Muslim male scholars interpret Islam and the teachings of the Qur’an and the Hadiths from a male perspective. For example, women cannot ask for a divorce or have a say in whether or not her husband marries another wife, this is not according to the teachings of Islam but is widely believed to be a fundamental ideology of Islam rather than a global system of patriarchy.

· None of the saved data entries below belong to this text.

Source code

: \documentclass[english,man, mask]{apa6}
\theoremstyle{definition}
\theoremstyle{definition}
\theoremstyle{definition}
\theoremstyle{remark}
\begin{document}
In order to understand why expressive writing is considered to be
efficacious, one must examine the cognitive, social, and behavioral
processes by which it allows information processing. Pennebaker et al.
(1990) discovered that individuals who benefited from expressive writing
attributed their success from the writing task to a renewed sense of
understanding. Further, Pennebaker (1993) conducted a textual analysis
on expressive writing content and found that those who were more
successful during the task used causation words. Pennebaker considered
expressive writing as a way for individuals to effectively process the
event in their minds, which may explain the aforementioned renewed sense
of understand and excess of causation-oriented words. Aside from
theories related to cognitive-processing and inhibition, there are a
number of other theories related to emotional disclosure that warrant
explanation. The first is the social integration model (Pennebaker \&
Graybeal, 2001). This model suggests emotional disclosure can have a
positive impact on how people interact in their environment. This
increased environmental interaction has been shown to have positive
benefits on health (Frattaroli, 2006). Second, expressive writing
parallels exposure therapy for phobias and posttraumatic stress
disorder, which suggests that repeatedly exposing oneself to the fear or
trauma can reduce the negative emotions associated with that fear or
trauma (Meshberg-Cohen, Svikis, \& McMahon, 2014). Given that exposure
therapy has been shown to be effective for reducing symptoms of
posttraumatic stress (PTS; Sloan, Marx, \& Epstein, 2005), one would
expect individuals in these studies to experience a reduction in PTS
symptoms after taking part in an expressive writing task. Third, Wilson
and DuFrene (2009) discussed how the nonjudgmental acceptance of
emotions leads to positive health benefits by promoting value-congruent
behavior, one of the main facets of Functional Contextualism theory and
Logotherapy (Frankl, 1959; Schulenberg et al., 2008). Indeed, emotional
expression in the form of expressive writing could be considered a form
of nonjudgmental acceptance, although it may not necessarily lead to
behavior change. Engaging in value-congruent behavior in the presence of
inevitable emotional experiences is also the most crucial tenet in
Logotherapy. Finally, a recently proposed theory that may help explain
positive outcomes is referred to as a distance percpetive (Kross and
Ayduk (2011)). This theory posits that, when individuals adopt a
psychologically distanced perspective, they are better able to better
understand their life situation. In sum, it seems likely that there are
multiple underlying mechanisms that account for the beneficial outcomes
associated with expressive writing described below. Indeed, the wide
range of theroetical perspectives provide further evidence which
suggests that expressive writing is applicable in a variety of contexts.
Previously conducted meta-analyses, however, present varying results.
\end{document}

Western feminism revolves around the premise that men and women must be equal, but, as Mernissi purports, we are very different. That’s not to say that we don’t deserve equal rights , but in early waves of Western feminism, especially around the 1980’s and 90’s it was widely believed that gender inequality was the main issue faced by women in developing countries, that patriarchal power takes priority in the analysis of women’s status, even over other marginalising forces, and that categories such as race and class are less important than gender.2
What Mernissi is getting at is that equality without acknowledging the different life experiences of the group being marginalised can be oppressive in itself; we see this in phrases like “I don’t see colour” when discussing racism. When confronted with the idea of a mass sisterhood fighting for equality, that “equality” often drowns out the voices of non-white women. This system doesn’t acknowledge systems of colonisation, capitalism, and the way modern proxy wars have dehumanised non-Western women, decentralising their voices, their culture, and their own interpretations of feminism.
Mernissi points out the internalised misogyny some Western female liberation movements have, and we still see it today. For example, a hijab, a headscarf devout Muslim women wear, is considered oppressive for many Western feminists, while movements like #Freethenipple are centred around choice. But that choice seems to be a one-way street.
Islam is portrayed as a harmful religion that has brainwashed any practising Muslim woman to the same ideals, but the Veil that needs to be lifted here are the social stereotypes surrounding Islam. Muslim women in France still face persecution for wearing a Hijab, Niqab, Burkini, in a supposedly secular country, and sector’s known as “Muslim quarters” in French cities face heavy police presence and constant state-sanctioned harassment.3
Mernissi’s acknowledgment about how Muslim women are left out of specific conversations is refreshing for someone who grew up Muslim; because the historical, social, political and economic tale and plight as a Muslim woman is unknown to anyone who is not a Muslim woman. So, while Muslim men who fail to push female narratives, tales and even perspectives (explicitly concerning the Qur’an) are scrutinised, Western feminists who fail to include Muslim women’s voices in their fight for liberation are also wrong.
In 1970, Mernissi was extremely controversial, but now, Muslim women are creating a feminism that takes into account their cultural experiences, upbringing, and their personal voice.4
Mernissi, Fatima. Beyond the Veil Male-Female Dynamics in Modern Muslim Society. London Saqi Books, 2011.